# All about ACS



## ausbanerj (May 5, 2015)

Hi Everyone,

I tried to search for my below queries but unable to find such scenarios - can anyone please help me on this ...

I received positive ACS report on Jan 2015 and I will be filing EOI on Feb 2016 because of work experience issue and to gain extra 10 points.

Now I changed my IT company in between but in the same work field.

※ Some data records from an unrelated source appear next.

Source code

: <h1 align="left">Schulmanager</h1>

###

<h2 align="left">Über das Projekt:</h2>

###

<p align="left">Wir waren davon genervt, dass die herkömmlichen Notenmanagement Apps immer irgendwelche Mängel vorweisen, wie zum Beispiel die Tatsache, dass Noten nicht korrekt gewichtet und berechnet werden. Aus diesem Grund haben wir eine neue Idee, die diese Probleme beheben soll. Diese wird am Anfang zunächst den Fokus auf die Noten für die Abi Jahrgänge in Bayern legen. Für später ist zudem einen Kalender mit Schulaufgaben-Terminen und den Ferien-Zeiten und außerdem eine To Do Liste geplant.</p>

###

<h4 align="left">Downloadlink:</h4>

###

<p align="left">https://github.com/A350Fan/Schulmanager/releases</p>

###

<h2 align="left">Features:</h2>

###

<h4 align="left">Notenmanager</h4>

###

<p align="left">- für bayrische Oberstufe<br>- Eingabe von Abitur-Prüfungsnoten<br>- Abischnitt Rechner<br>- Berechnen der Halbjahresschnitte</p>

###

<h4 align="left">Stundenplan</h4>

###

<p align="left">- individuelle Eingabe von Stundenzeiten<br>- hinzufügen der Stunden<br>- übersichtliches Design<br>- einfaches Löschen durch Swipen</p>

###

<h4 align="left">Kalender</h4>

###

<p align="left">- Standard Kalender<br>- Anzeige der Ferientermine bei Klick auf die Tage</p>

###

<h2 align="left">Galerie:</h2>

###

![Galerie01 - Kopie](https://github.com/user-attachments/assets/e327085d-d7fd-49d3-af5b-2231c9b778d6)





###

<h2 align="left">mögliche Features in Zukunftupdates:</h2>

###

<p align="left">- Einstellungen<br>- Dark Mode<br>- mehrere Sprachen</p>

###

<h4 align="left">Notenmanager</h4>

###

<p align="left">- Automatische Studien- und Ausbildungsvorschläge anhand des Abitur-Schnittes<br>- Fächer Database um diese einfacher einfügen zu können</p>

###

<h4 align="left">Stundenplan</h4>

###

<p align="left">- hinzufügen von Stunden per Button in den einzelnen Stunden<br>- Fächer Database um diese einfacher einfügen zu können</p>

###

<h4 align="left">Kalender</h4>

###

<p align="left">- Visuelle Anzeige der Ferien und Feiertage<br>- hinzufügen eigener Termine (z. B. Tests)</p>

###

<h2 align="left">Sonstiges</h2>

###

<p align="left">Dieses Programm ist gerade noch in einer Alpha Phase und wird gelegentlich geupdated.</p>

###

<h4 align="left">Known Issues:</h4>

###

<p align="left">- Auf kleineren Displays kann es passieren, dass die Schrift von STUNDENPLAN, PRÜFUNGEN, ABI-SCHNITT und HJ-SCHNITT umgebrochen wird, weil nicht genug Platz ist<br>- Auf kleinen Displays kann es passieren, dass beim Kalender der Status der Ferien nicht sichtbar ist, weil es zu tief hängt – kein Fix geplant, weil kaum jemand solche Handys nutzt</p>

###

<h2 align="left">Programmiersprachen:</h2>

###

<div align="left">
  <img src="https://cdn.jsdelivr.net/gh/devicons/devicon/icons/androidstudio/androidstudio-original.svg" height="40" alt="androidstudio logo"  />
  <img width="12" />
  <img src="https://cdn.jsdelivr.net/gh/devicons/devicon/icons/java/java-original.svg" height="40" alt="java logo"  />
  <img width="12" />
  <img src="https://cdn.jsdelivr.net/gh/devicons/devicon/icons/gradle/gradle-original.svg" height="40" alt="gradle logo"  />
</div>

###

Company XYZ till July 2015

Company ABC from August 2015

Industry : Information Technology

Previous Designation: Software Engineer

New Designation: Technology Lead

To file EOI do I again need to apply for ACS certificate or I can use the previous one ?


ausbanerj


----------



## rahulnair (May 17, 2015)

ausbanerj said:


> Hi Everyone,
> 
> I tried to search for my below queries but unable to find such scenarios - can anyone please help me on this ...
> 
> ...


You may use the same one. But if you want to get your experience with your new company assessed as well to gain points, you will have to get it re-assessed I believe. Seniors can back me on this...


----------



## cozmopravesh (May 29, 2015)

ausbanerj said:


> Hi Everyone,
> 
> I tried to search for my below queries but unable to find such scenarios - can anyone please help me on this ...
> 
> ...


ausbanerj,

As you have got your experience assessed till your previous company experience. If you want to claim points for your Company ABC from August 2015, you will have to go for ACS reassesment as DIBP cannot accept your points for the experience which you haven't got assessed by ACS.


----------



## shri078 (Nov 5, 2015)

ausbanerj said:


> Hi Everyone,
> 
> I tried to search for my below queries but unable to find such scenarios - can anyone please help me on this ...
> 
> ...


There is an option to link it to existing application while filling ACS so you need to use that hope they don't ask you to pay again.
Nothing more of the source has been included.